WORK INSTRUCTION: Among the lines of the listing below, count those with the string "begin". Give the number and no commentary.

___ DATA RECORDS ___

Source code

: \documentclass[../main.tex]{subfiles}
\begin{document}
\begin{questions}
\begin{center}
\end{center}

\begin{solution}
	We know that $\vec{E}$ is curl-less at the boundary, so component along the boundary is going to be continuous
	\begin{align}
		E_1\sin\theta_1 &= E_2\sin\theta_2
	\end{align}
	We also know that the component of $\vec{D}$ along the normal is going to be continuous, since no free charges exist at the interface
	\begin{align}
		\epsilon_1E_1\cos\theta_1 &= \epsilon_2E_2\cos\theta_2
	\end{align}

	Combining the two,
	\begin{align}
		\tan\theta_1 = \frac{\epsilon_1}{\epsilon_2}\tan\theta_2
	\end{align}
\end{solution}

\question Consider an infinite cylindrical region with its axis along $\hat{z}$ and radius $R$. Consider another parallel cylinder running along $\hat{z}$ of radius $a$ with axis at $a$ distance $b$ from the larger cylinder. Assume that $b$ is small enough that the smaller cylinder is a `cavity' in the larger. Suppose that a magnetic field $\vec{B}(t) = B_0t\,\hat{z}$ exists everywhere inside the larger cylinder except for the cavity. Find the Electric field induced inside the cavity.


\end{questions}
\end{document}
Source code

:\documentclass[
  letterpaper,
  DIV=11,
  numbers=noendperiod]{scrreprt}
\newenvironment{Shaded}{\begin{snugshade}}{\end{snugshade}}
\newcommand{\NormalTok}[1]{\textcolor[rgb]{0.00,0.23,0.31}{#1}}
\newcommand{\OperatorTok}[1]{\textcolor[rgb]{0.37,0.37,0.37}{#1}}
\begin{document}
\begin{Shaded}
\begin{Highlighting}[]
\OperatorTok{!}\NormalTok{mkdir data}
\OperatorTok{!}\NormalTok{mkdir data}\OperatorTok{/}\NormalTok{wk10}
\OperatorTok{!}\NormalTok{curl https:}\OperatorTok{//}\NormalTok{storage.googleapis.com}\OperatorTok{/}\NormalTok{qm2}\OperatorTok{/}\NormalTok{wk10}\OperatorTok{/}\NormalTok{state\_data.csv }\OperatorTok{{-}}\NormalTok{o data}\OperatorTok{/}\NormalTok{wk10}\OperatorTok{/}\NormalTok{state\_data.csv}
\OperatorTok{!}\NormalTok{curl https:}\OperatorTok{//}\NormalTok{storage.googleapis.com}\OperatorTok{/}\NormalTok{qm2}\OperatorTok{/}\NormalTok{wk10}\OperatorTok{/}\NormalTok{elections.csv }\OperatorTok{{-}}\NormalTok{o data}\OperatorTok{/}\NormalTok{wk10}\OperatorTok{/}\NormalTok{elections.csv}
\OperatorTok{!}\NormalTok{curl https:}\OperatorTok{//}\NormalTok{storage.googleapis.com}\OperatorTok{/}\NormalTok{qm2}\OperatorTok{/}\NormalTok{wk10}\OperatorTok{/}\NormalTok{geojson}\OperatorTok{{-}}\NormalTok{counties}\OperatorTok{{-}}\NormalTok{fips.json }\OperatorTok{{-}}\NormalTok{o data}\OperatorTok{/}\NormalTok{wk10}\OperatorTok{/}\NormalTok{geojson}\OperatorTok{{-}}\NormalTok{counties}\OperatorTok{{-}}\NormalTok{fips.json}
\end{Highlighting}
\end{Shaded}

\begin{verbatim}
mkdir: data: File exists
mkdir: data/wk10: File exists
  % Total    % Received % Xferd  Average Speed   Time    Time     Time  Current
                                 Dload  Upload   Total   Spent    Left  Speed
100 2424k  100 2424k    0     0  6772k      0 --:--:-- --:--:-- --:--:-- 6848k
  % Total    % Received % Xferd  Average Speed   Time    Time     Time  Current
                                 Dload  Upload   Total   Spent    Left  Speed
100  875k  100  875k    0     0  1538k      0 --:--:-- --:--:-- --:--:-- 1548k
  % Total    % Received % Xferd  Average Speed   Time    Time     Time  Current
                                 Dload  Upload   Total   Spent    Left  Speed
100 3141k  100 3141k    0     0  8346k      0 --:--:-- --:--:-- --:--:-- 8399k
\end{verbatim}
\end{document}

___

EXPECTED OUTPUT: 12